SH3 domain-mediated interactions involving the phox components of the NADPH oxidase

Abstract.

Objective and Design: To derive a model describing the SH3 domain-mediated assembly of the activated NADPH oxidase.¶Materials: Recombinant SH3 domain and Pro-rich fusion proteins were used to investigate potential co-associations.¶Methods: Interactions were assessed using biotinylated overlay assays and the yeast two hybrid system. Association with p47^phox from cell lysates was examined by immunoblot analysis.¶Results: The association between p47- and p22^phox involves the SH3 domains of p47^phox functioning in tandem.
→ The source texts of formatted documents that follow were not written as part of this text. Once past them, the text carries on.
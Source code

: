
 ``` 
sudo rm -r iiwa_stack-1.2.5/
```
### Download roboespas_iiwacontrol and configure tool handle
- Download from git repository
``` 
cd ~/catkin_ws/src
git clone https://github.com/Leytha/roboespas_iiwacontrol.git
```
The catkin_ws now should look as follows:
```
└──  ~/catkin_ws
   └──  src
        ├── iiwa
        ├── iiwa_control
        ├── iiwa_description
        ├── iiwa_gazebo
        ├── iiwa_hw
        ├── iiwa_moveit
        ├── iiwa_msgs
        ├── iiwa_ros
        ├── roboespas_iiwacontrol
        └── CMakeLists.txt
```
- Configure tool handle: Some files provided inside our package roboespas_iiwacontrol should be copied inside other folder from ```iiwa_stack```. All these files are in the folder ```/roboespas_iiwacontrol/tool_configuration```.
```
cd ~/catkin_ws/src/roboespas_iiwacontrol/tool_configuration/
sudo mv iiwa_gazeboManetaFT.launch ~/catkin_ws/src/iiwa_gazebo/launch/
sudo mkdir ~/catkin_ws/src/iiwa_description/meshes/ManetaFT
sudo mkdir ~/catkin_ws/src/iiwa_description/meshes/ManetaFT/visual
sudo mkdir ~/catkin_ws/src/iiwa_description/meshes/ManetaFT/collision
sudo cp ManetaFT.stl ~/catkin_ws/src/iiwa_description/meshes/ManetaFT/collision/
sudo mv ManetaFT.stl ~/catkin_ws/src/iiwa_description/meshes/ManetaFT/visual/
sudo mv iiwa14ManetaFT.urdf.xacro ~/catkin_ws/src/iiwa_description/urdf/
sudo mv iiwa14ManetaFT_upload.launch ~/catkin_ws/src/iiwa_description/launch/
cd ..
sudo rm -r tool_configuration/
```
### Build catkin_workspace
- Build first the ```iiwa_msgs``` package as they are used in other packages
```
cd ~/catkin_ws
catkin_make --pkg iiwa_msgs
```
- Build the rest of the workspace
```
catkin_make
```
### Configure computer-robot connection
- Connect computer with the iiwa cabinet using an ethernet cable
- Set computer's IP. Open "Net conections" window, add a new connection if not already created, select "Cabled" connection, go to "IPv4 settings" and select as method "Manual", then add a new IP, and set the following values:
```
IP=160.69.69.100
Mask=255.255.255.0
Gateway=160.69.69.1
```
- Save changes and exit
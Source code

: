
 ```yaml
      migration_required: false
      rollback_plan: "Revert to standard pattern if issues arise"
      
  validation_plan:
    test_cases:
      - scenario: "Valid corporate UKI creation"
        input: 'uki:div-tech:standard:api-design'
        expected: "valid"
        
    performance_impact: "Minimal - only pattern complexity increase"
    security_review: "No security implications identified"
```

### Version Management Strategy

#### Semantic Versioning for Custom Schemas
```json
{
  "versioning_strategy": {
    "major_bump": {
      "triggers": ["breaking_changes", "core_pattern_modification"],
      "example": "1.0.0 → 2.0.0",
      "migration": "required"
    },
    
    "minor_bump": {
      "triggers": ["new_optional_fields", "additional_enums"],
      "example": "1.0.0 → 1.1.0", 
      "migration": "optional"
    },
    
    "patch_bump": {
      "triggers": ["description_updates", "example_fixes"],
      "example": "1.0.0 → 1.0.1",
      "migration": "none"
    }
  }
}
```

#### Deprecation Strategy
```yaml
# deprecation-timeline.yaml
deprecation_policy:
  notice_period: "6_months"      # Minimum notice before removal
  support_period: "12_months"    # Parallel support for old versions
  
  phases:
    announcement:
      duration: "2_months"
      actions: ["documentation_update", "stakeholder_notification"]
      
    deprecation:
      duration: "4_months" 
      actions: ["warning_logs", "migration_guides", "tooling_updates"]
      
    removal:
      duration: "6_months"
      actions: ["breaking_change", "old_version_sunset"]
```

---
The Pro-rich motif in p47^phox interacts with both p40^phox and the COOH-terminal SH3 domain of p67^phox.¶Conclusions: In the resting cell, the Pro-rich motif of p47^phox interacts with the SH3 domain of p40^phox, which in turn associates with p67^phox. Upon activation, the p47-p40^phox regulatory complex dissociates, permitting the association of p47^phox with the COOH-terminal SH3 domain of p67^phox. This complex translocates to the plasma membrane and associates with cytochrome b₅₅₈, via interaction of the tandem SH3 domains of p47^phox with the p22^phox Pro-rich motif.